Most well drafted limited liability partnership (LLP) agreements will include some form of post-departure restrictive covenants (although the desire to enforce them lacks consistency) but there are additional contractual options that LLPs might consider in order to discourage members from engaging in strategies to leave a firm and take a team of other members and employees with them.

Any member of an LLP is entitled to leave the partnership in accordance with an agreement with the other members or, in the absence of such agreement, by giving reasonable notice. But team moves do not concern one individual exercising a right to leave the firm – they concern a pre-planned strategy to move a group of individuals.

The LLP members involved in such a move are usually aware that they owe duties to the LLP and commonly make careful plans to minimise the risk of the firm easily gathering evidence that the team move involved breaches of those duties. The result can be a dispute between the firm and the members of the team which centres on establishing what duties existed, the existence of evidence that those duties were breached, and the consequence of those breaches.

Disputes are uncertain, time consuming and potentially expensive to resolve. So, to try and discourage team moves being attempted and thereby avoid disputes it is worth firms considering the deterrent effect that can be achieved by provisions in an LLP agreement.

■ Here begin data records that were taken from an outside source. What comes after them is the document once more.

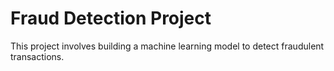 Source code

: # Fraud Detection Project

This project involves building a machine learning model to detect fraudulent transactions. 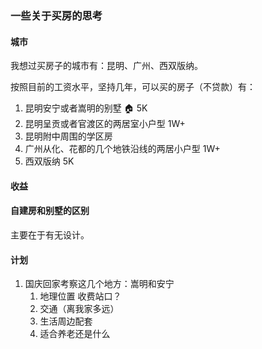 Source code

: <!--
 * @Author: cc_ray changrui03@meituan.com
 * @Date: 2024-06-11 12:42:42
 * @LastEditors: cc_ray changrui03@meituan.com
 * @LastEditTime: 2024-06-11 13:19:49
 * @FilePath: /ChenWenle0815/database/BuyHouse.md
 * @Description: 这是默认设置,请设置`customMade`, 打开koroFileHeader查看配置 进行设置: https://github.com/OBKoro1/koro1FileHeader/wiki/%E9%85%8D%E7%BD%AE
-->
### 一些关于买房的思考

#### 城市
我想过买房子的城市有：昆明、广州、西双版纳。

按照目前的工资水平，坚持几年，可以买的房子（不贷款）有：
1. 昆明安宁或者嵩明的别墅 🏠  5K
2. 昆明呈贡或者官渡区的两居室小户型 1W+
3. 昆明附中周围的学区房 
4. 广州从化、花都的几个地铁沿线的两居小户型 1W+
5. 西双版纳 5K
   
#### 收益


#### 自建房和别墅的区别
  主要在于有无设计。


#### 计划 
1. 国庆回家考察这几个地方：嵩明和安宁
   1. 地理位置 收费站口？
   2. 交通（离我家多远）
   3. 生活周边配套
   4. 适合养老还是什么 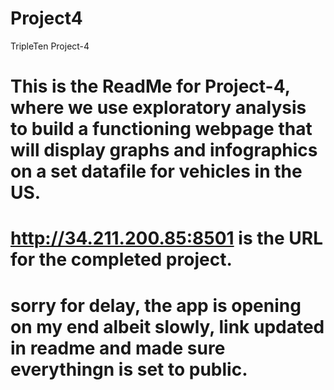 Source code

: # Project4
TripleTen Project-4
# This is the ReadMe for Project-4, where we use exploratory analysis to build a functioning webpage that will display graphs and infographics on a set datafile for vehicles in the US.
# http://34.211.200.85:8501 is the URL for the completed project. 

# sorry for delay, the app is opening on my end albeit slowly, link updated in readme and made sure everythingn is set to public.
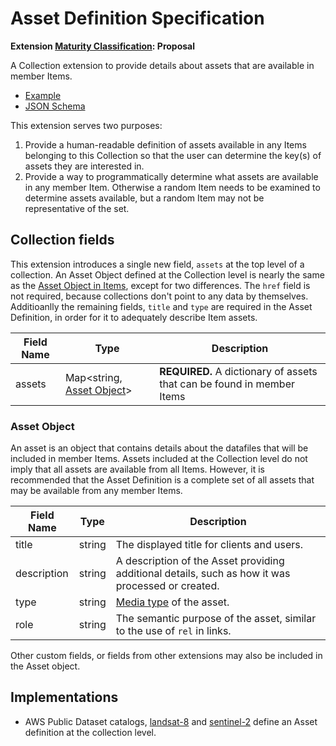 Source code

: # Asset Definition Specification

**Extension [Maturity Classification](../README.md#extension-maturity): Proposal**

A Collection extension to provide details about assets that are available in member Items.

- [Example](examples/example-landsat8.json)
- [JSON Schema](json-schema/schema.json)

 This extension serves two purposes:

 1. Provide a human-readable definition of assets available in any Items belonging to this Collection so that the user can determine the key(s) of assets they are interested in.
 2. Provide a way to programmatically determine what assets are available in any member Item. Otherwise a random Item needs to be examined to determine assets available, but a random Item may not be representative of the set.

## Collection fields

This extension introduces a single new field, `assets` at the top level of a collection.
An Asset Object defined at the Collection level is nearly the same as the [Asset Object in Items](../../item-spec/item-spec.md#asset-object), except for two differences.
The `href` field is not required, because collections don't point to any data by themselves.
Additioanlly the remaining fields, `title` and `type` are required in the Asset Definition, in order for it to adequately describe Item assets.

| Field Name | Type                                       | Description |
| ---------- | ------------------------------------------ | ----------- |
| assets     | Map<string, [Asset Object](#asset-object)> | **REQUIRED.** A dictionary of assets that can be found in member Items |

### Asset Object

An asset is an object that contains details about the datafiles that will be included in member Items. Assets included at the Collection level do not imply that all assets are available from all Items. However, it is recommended that the Asset Definition is a complete set of all assets that may be available from any member Items.

| Field Name  | Type   | Description |
| ----------- | ------ | ----------- |
| title       | string | The displayed title for clients and users. |
| description | string | A description of the Asset providing additional details, such as how it was processed or created. |
| type        | string | [Media type](#media-types) of the asset. |
| role        | string | The semantic purpose of the asset, similar to the use of `rel` in links. |

Other custom fields, or fields from other extensions may also be included in the Asset object.

## Implementations

- AWS Public Dataset catalogs, [landsat-8](http://landsat-stac.s3.amazonaws.com/landsat-8-l1/catalog.json) and [sentinel-2](http://sentinel-stac.s3.amazonaws.com/sentinel-2-l1c/catalog.json) define an Asset definition at the collection level.
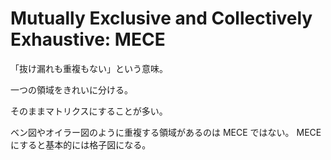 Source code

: # Mutually Exclusive and Collectively Exhaustive: MECE

「抜け漏れも重複もない」という意味。

一つの領域をきれいに分ける。

そのままマトリクスにすることが多い。

ベン図やオイラー図のように重複する領域があるのは MECE ではない。
MECE にすると基本的には格子図になる。
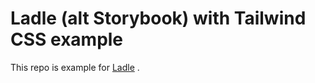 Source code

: # Ladle (alt Storybook) with Tailwind CSS example

This repo is example for [Ladle](https://ladle.dev/) .
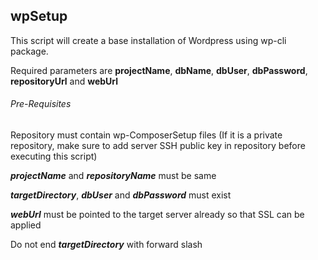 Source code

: ## wpSetup

This script will create a base installation of Wordpress using wp-cli package.

Required parameters are **projectName**, **dbName**, **dbUser**, **dbPassword**, **repositoryUrl** and **webUrl**

###### Pre-Requisites

Repository must contain wp-ComposerSetup files (If it is a private repository, make sure to add server SSH public key in repository before executing this script)

**_projectName_** and **_repositoryName_** must be same

**_targetDirectory_**, **_dbUser_** and **_dbPassword_** must exist

**_webUrl_** must be pointed to the target server already so that SSL can be applied

Do not end **_targetDirectory_** with forward slash

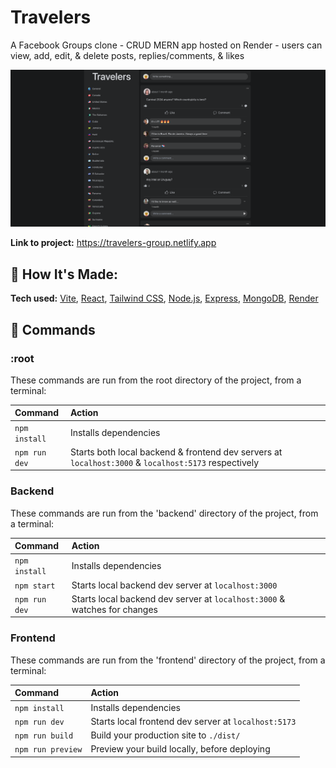 # Travelers

A Facebook Groups clone - CRUD MERN app hosted on Render - users can view, add, edit, & delete posts, replies/comments, & likes

![screenshot](screenshot.png)

**Link to project:** https://travelers-group.netlify.app

## 🚀 How It's Made:

**Tech used:** [Vite](https://vitejs.dev), [React](https://react.dev), [Tailwind CSS](https://tailwindcss.com/), [Node.js](https://nodejs.org), [Express](https://expressjs.com), [MongoDB](https://www.mongodb.com), [Render](https://render.com)

## 🧞 Commands

### :root

These commands are run from the root directory of the project, from a terminal:

| Command       | Action                                                                                               |
| :------------ | :--------------------------------------------------------------------------------------------------- |
| `npm install` | Installs dependencies                                                                                |
| `npm run dev` | Starts both local backend & frontend dev servers at `localhost:3000` & `localhost:5173` respectively |

### Backend

These commands are run from the 'backend' directory of the project, from a terminal:

| Command       | Action                                                                    |
| :------------ | :------------------------------------------------------------------------ |
| `npm install` | Installs dependencies                                                     |
| `npm start`   | Starts local backend dev server at `localhost:3000`                       |
| `npm run dev` | Starts local backend dev server at `localhost:3000` & watches for changes |

### Frontend

These commands are run from the 'frontend' directory of the project, from a terminal:

| Command           | Action                                               |
| :---------------- | :--------------------------------------------------- |
| `npm install`     | Installs dependencies                                |
| `npm run dev`     | Starts local frontend dev server at `localhost:5173` |
| `npm run build`   | Build your production site to `./dist/`              |
| `npm run preview` | Preview your build locally, before deploying         |
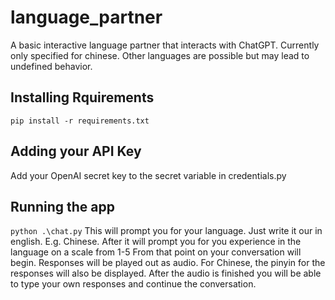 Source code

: <!-- @format -->

# language_partner

A basic interactive language partner that interacts with ChatGPT.
Currently only specified for chinese. Other languages are possible but may lead to undefined behavior.

## Installing Rquirements

`pip install -r requirements.txt`

## Adding your API Key

Add your OpenAI secret key to the secret variable in credentials.py

## Running the app

`python .\chat.py`
This will prompt you for your language. Just write it our in english. E.g. Chinese.
After it will prompt you for you experience in the language on a scale from 1-5
From that point on your conversation will begin. Responses will be played out as audio. For Chinese, the pinyin for the responses will also be displayed.
After the audio is finished you will be able to type your own responses and continue the conversation.
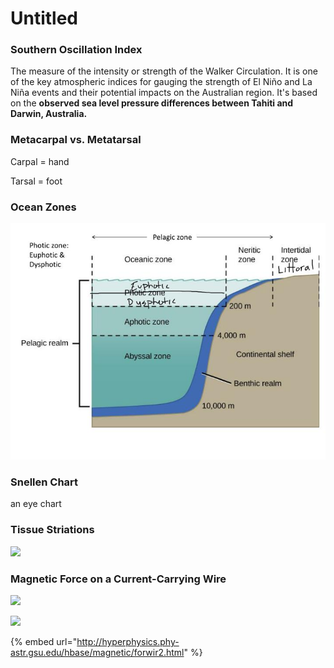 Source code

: # Untitled

### Southern Oscillation Index

The measure of the intensity or strength of the Walker Circulation. It is one of the key atmospheric indices for gauging the strength of El Niño and La Niña events and their potential impacts on the Australian region. It's based on the **observed sea level pressure differences between Tahiti and Darwin, Australia.**

### Metacarpal vs. Metatarsal

Carpal = hand

Tarsal = foot

### Ocean Zones

![](../.gitbook/assets/image.png)

### Snellen Chart

an eye chart

### Tissue Striations

![](https://encyclopedia.lubopitko-bg.com/images/Muscle%20tissue_01.jpg)

### Magnetic Force on a Current-Carrying Wire

![](http://hyperphysics.phy-astr.gsu.edu/hbase/magnetic/imgmag/forwir2.gif)

![](http://hyperphysics.phy-astr.gsu.edu/hbase/magnetic/imgmag/forcurt.gif)

{% embed url="http://hyperphysics.phy-astr.gsu.edu/hbase/magnetic/forwir2.html" %}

Obviously, it is all about what LLP members will accept, but there are four key terms that are potentially worth including in an LLP agreement.

Waiting rooms

The majority of team move strategies require the team to move either at the same time or within a reasonably proximate timeframe. As an impediment to such a strategy, the LLP agreement may include a provision which limits the number of members who may voluntarily leave the firm within a specified period where those members are in the same team or the same business sector. Even if members are ordinarily entitled to retire on, say, six months’ notice, a waiting room clause may prohibit two or more members of the same team from retiring within the same financial year or within the same 12-month period. Such a provision may disrupt a team move strategy where the senior members of the team need to establish themselves quickly at their new home in order to attract business.

Garden leave

A garden leave clause may entitle the firm to require a member that has served notice of voluntary retirement to immediately cease all normal business activity. Carefully drafted, this may entitle the firm to prevent the member from attending the office, undertaking client work, having contact with clients, other members, staff etc. and engaging in any activity which maintains their profile in the market. If a member knows that they can effectively be removed from the market for the duration of their notice period, the strategy of the team move may not be viable.

Capital repayment

A well drafted LLP agreement will include a provision which specifies the period in which a member’s capital will be repaid in the event of their voluntary retirement. Most LLP members borrow their capital and the lenders require the borrowing to be repaid when the members leave the firm. The member will desire that the capital is repaid by the firm as quickly as possible to enable them to repay the lender.  To discourage members from seeking to engineer a team move, a provision may be included in the LLP agreement which extends the period during which the firm is obliged to repay capital if the retirement of the member is discovered to be as part of a team move. The member may be concerned as to the personal implications of retiring as part of a team move if the repayment of their capital is significantly delayed.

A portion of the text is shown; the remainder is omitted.